(Source data)
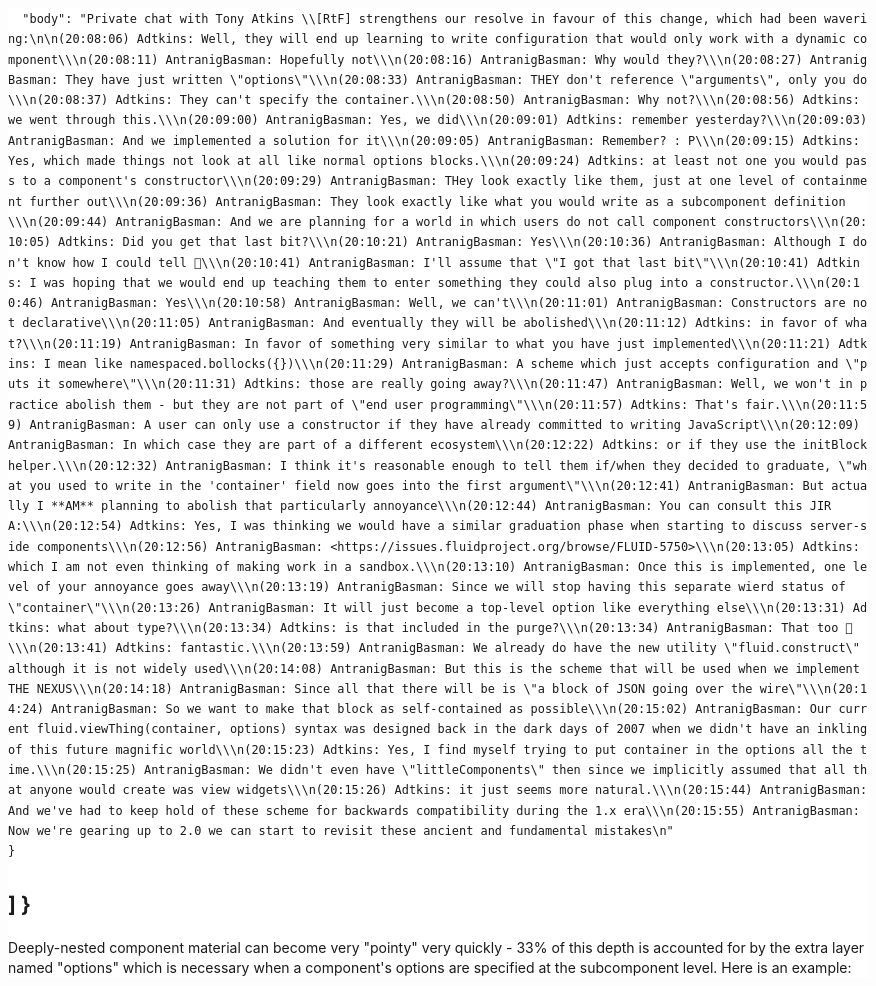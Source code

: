       "body": "Private chat with Tony Atkins \\[RtF] strengthens our resolve in favour of this change, which had been wavering:\n\n(20:08:06) Adtkins: Well, they will end up learning to write configuration that would only work with a dynamic component\\\n(20:08:11) AntranigBasman: Hopefully not\\\n(20:08:16) AntranigBasman: Why would they?\\\n(20:08:27) AntranigBasman: They have just written \"options\"\\\n(20:08:33) AntranigBasman: THEY don't reference \"arguments\", only you do\\\n(20:08:37) Adtkins: They can't specify the container.\\\n(20:08:50) AntranigBasman: Why not?\\\n(20:08:56) Adtkins: we went through this.\\\n(20:09:00) AntranigBasman: Yes, we did\\\n(20:09:01) Adtkins: remember yesterday?\\\n(20:09:03) AntranigBasman: And we implemented a solution for it\\\n(20:09:05) AntranigBasman: Remember? : P\\\n(20:09:15) Adtkins: Yes, which made things not look at all like normal options blocks.\\\n(20:09:24) Adtkins: at least not one you would pass to a component's constructor\\\n(20:09:29) AntranigBasman: THey look exactly like them, just at one level of containment further out\\\n(20:09:36) AntranigBasman: They look exactly like what you would write as a subcomponent definition\\\n(20:09:44) AntranigBasman: And we are planning for a world in which users do not call component constructors\\\n(20:10:05) Adtkins: Did you get that last bit?\\\n(20:10:21) AntranigBasman: Yes\\\n(20:10:36) AntranigBasman: Although I don't know how I could tell 🙂\\\n(20:10:41) AntranigBasman: I'll assume that \"I got that last bit\"\\\n(20:10:41) Adtkins: I was hoping that we would end up teaching them to enter something they could also plug into a constructor.\\\n(20:10:46) AntranigBasman: Yes\\\n(20:10:58) AntranigBasman: Well, we can't\\\n(20:11:01) AntranigBasman: Constructors are not declarative\\\n(20:11:05) AntranigBasman: And eventually they will be abolished\\\n(20:11:12) Adtkins: in favor of what?\\\n(20:11:19) AntranigBasman: In favor of something very similar to what you have just implemented\\\n(20:11:21) Adtkins: I mean like namespaced.bollocks({})\\\n(20:11:29) AntranigBasman: A scheme which just accepts configuration and \"puts it somewhere\"\\\n(20:11:31) Adtkins: those are really going away?\\\n(20:11:47) AntranigBasman: Well, we won't in practice abolish them - but they are not part of \"end user programming\"\\\n(20:11:57) Adtkins: That's fair.\\\n(20:11:59) AntranigBasman: A user can only use a constructor if they have already committed to writing JavaScript\\\n(20:12:09) AntranigBasman: In which case they are part of a different ecosystem\\\n(20:12:22) Adtkins: or if they use the initBlock helper.\\\n(20:12:32) AntranigBasman: I think it's reasonable enough to tell them if/when they decided to graduate, \"what you used to write in the 'container' field now goes into the first argument\"\\\n(20:12:41) AntranigBasman: But actually I **AM** planning to abolish that particularly annoyance\\\n(20:12:44) AntranigBasman: You can consult this JIRA:\\\n(20:12:54) Adtkins: Yes, I was thinking we would have a similar graduation phase when starting to discuss server-side components\\\n(20:12:56) AntranigBasman: <https://issues.fluidproject.org/browse/FLUID-5750>\\\n(20:13:05) Adtkins: which I am not even thinking of making work in a sandbox.\\\n(20:13:10) AntranigBasman: Once this is implemented, one level of your annoyance goes away\\\n(20:13:19) AntranigBasman: Since we will stop having this separate wierd status of \"container\"\\\n(20:13:26) AntranigBasman: It will just become a top-level option like everything else\\\n(20:13:31) Adtkins: what about type?\\\n(20:13:34) Adtkins: is that included in the purge?\\\n(20:13:34) AntranigBasman: That too 🙂\\\n(20:13:41) Adtkins: fantastic.\\\n(20:13:59) AntranigBasman: We already do have the new utility \"fluid.construct\" although it is not widely used\\\n(20:14:08) AntranigBasman: But this is the scheme that will be used when we implement THE NEXUS\\\n(20:14:18) AntranigBasman: Since all that there will be is \"a block of JSON going over the wire\"\\\n(20:14:24) AntranigBasman: So we want to make that block as self-contained as possible\\\n(20:15:02) AntranigBasman: Our current fluid.viewThing(container, options) syntax was designed back in the dark days of 2007 when we didn't have an inkling of this future magnific world\\\n(20:15:23) Adtkins: Yes, I find myself trying to put container in the options all the time.\\\n(20:15:25) AntranigBasman: We didn't even have \"littleComponents\" then since we implicitly assumed that all that anyone would create was view widgets\\\n(20:15:26) Adtkins: it just seems more natural.\\\n(20:15:44) AntranigBasman: And we've had to keep hold of these scheme for backwards compatibility during the 1.x era\\\n(20:15:55) AntranigBasman: Now we're gearing up to 2.0 we can start to revisit these ancient and fundamental mistakes\n"
    }
  ]
}
---
Deeply-nested component material can become very "pointy" very quickly - 33% of this depth is accounted for by the extra layer named "options" which is necessary when a component's options are specified at the subcomponent level. Here is an example:
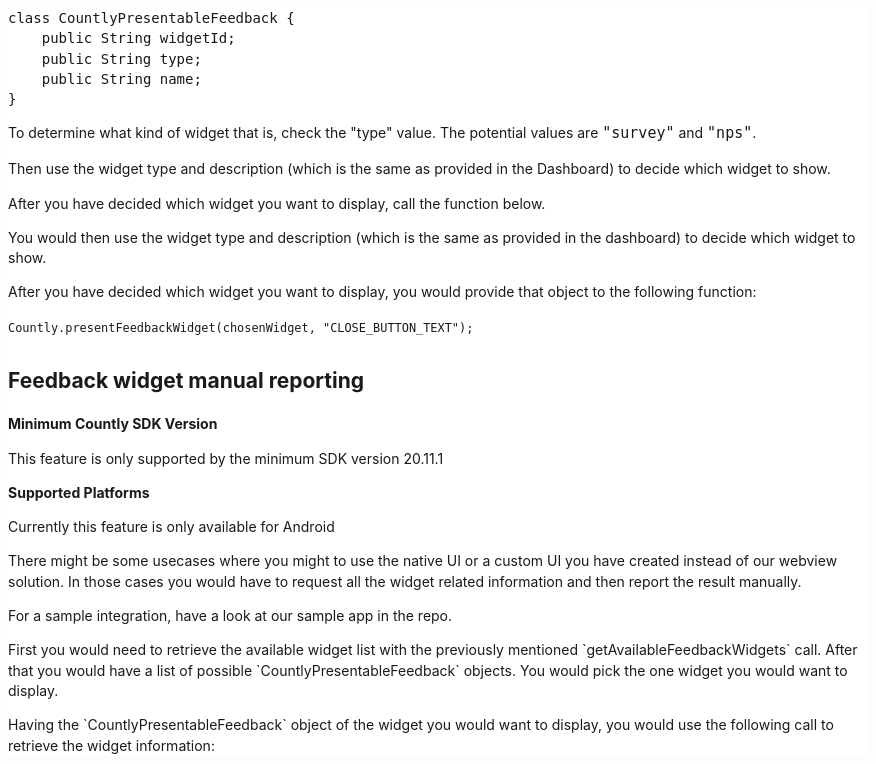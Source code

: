 <pre><span>class CountlyPresentableFeedback</span> {<br>    <span>public </span>String <span>widgetId</span>;<br>    <span>public String</span> <span>type</span>;<br>    <span>public </span>String <span>name</span>;<br>}</pre>
<p>
  <span style="font-family:-apple-system, BlinkMacSystemFont, 'Segoe UI', Helvetica, Arial, sans-serif">To determine what kind of widget that is, check the "type" value. The potential values are </span><code style="font-size:15px">"survey"</code><span style="font-family:-apple-system, BlinkMacSystemFont, 'Segoe UI', Helvetica, Arial, sans-serif"> and </span><code style="font-size:15px">"nps"</code><span style="font-family:-apple-system, BlinkMacSystemFont, 'Segoe UI', Helvetica, Arial, sans-serif">.</span>
</p>
<p>
  Then use the widget type and description (which is the same as provided in the
  Dashboard) to decide which widget to show.
</p>
<p>
  After you have decided which widget you want to display, call the function below.
</p>
<p>
  You would then use the widget type and description (which is the same as provided
  in the dashboard) to decide which widget to show.
</p>
<p>
  After you have decided which widget you want to display, you would provide that
  object to the following function:
</p>
<pre><code class="javascript">Countly.presentFeedbackWidget(chosenWidget, "CLOSE_BUTTON_TEXT");</code></pre>
<h2>Feedback widget manual reporting</h2>
<div class="callout callout--info">
  <p class="callout__title">
    <strong><span class="wysiwyg-font-size-large">Minimum Countly SDK Version</span></strong>
  </p>
  <p>
    This feature is only supported by the minimum SDK version 20.11.1
  </p>
</div>
<div class="callout callout--info">
  <p class="callout__title">
    <strong><span class="wysiwyg-font-size-large">Supported Platforms</span></strong>
  </p>
  <p>Currently this feature is only available for Android</p>
</div>
<p>
  There might be some usecases where you might to use the native UI or a custom
  UI you have created instead of our webview solution. In those cases you would
  have to request all the widget related information and then report the result
  manually.
</p>
<p>
  For a sample integration, have a look at our sample app in the repo.
</p>
<p>
  First you would need to retrieve the available widget list with the previously
  mentioned `getAvailableFeedbackWidgets` call. After that you would have a list
  of possible `CountlyPresentableFeedback` objects. You would pick the one widget
  you would want to display.
</p>
<p>
  Having the `CountlyPresentableFeedback` object of the widget you would want to
  display, you would use the following call to retrieve the widget information:
</p>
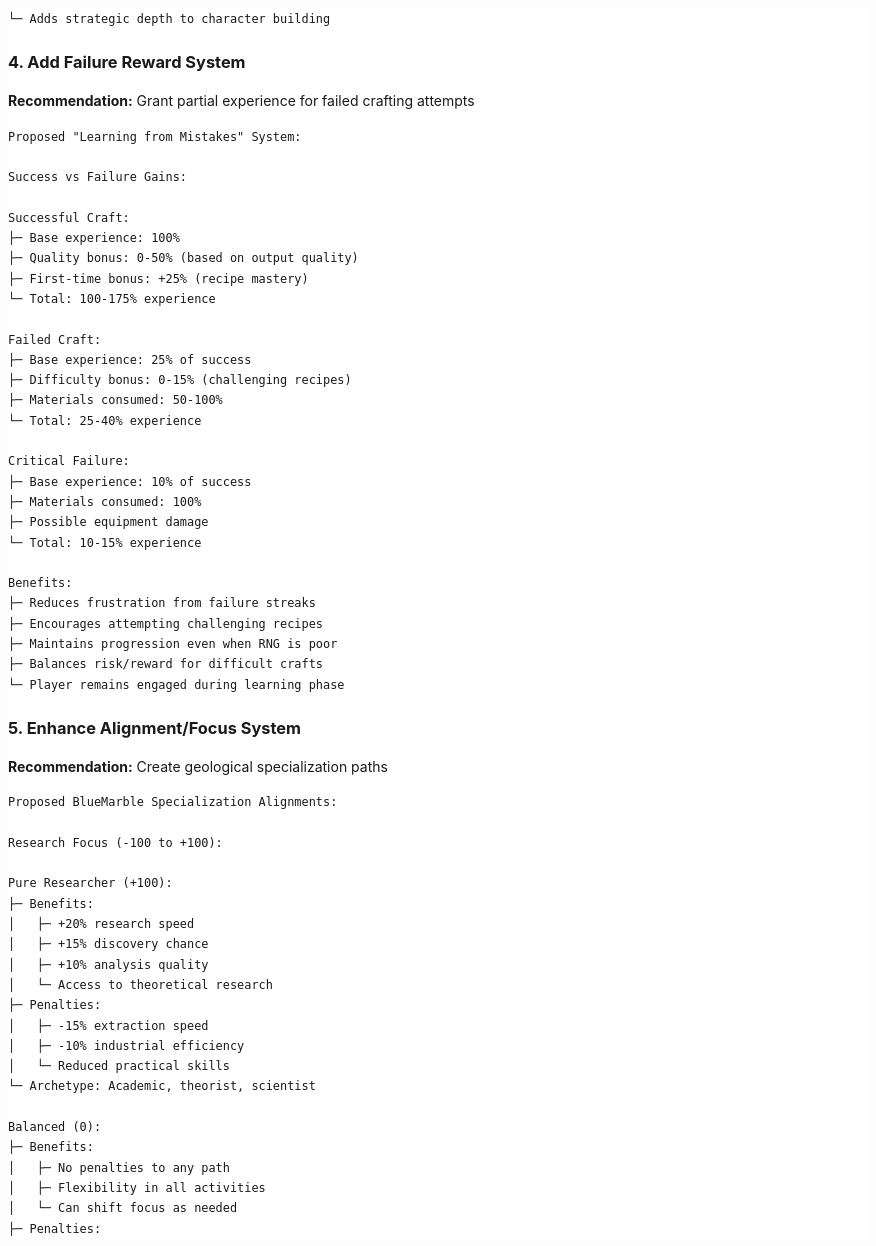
 ```
└─ Adds strategic depth to character building
```

### 4. Add Failure Reward System

**Recommendation:** Grant partial experience for failed crafting attempts

```
Proposed "Learning from Mistakes" System:

Success vs Failure Gains:

Successful Craft:
├─ Base experience: 100%
├─ Quality bonus: 0-50% (based on output quality)
├─ First-time bonus: +25% (recipe mastery)
└─ Total: 100-175% experience

Failed Craft:
├─ Base experience: 25% of success
├─ Difficulty bonus: 0-15% (challenging recipes)
├─ Materials consumed: 50-100%
└─ Total: 25-40% experience

Critical Failure:
├─ Base experience: 10% of success
├─ Materials consumed: 100%
├─ Possible equipment damage
└─ Total: 10-15% experience

Benefits:
├─ Reduces frustration from failure streaks
├─ Encourages attempting challenging recipes
├─ Maintains progression even when RNG is poor
├─ Balances risk/reward for difficult crafts
└─ Player remains engaged during learning phase
```

### 5. Enhance Alignment/Focus System

**Recommendation:** Create geological specialization paths

```
Proposed BlueMarble Specialization Alignments:

Research Focus (-100 to +100):

Pure Researcher (+100):
├─ Benefits:
│   ├─ +20% research speed
│   ├─ +15% discovery chance
│   ├─ +10% analysis quality
│   └─ Access to theoretical research
├─ Penalties:
│   ├─ -15% extraction speed
│   ├─ -10% industrial efficiency
│   └─ Reduced practical skills
└─ Archetype: Academic, theorist, scientist

Balanced (0):
├─ Benefits:
│   ├─ No penalties to any path
│   ├─ Flexibility in all activities
│   └─ Can shift focus as needed
├─ Penalties:
```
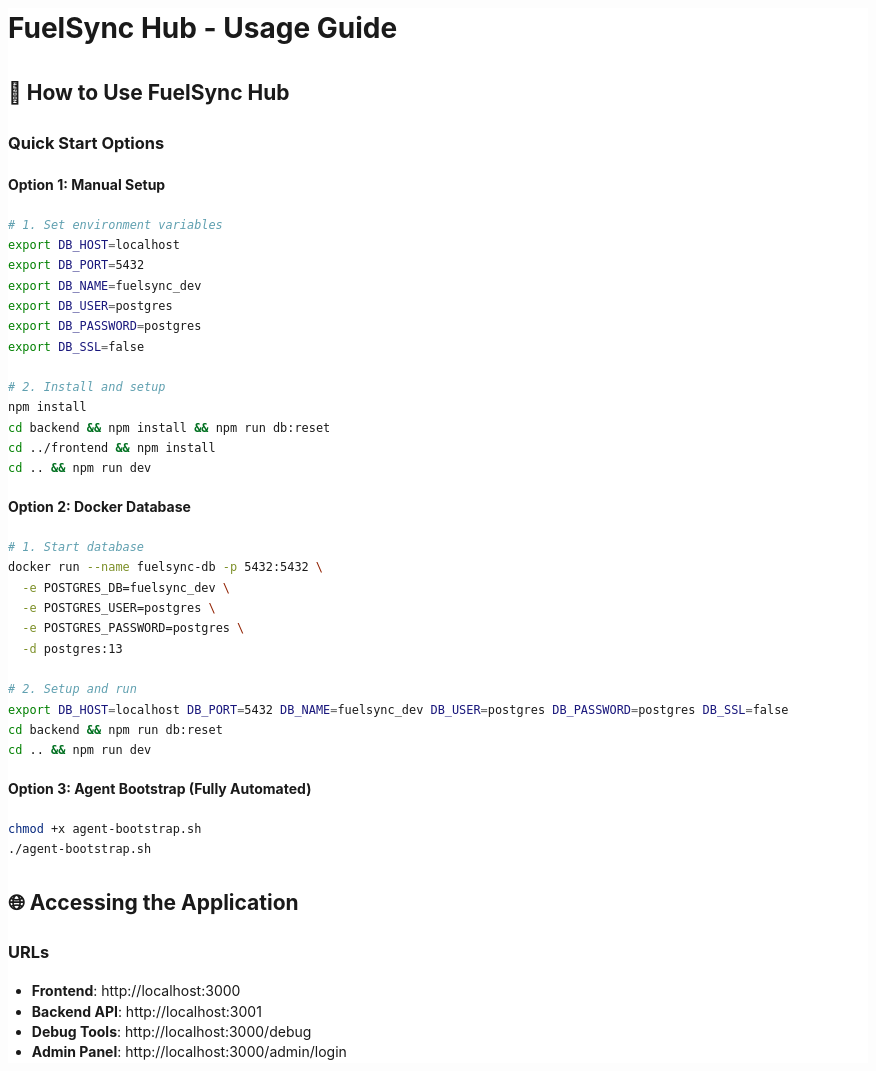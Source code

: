 # FuelSync Hub - Usage Guide

## 🚀 How to Use FuelSync Hub

### Quick Start Options

#### Option 1: Manual Setup
```bash
# 1. Set environment variables
export DB_HOST=localhost
export DB_PORT=5432
export DB_NAME=fuelsync_dev
export DB_USER=postgres
export DB_PASSWORD=postgres
export DB_SSL=false

# 2. Install and setup
npm install
cd backend && npm install && npm run db:reset
cd ../frontend && npm install
cd .. && npm run dev
```

#### Option 2: Docker Database
```bash
# 1. Start database
docker run --name fuelsync-db -p 5432:5432 \
  -e POSTGRES_DB=fuelsync_dev \
  -e POSTGRES_USER=postgres \
  -e POSTGRES_PASSWORD=postgres \
  -d postgres:13

# 2. Setup and run
export DB_HOST=localhost DB_PORT=5432 DB_NAME=fuelsync_dev DB_USER=postgres DB_PASSWORD=postgres DB_SSL=false
cd backend && npm run db:reset
cd .. && npm run dev
```

#### Option 3: Agent Bootstrap (Fully Automated)
```bash
chmod +x agent-bootstrap.sh
./agent-bootstrap.sh
```

## 🌐 Accessing the Application

### URLs
- **Frontend**: http://localhost:3000
- **Backend API**: http://localhost:3001
- **Debug Tools**: http://localhost:3000/debug
- **Admin Panel**: http://localhost:3000/admin/login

[ACTIVITY]:
The required output is a copy of each line in the records where the string "description" occurs.

[YOUR RESPONSE]:
  Then use the widget type and description (which is the same as provided in the
  You would then use the widget type and description (which is the same as provided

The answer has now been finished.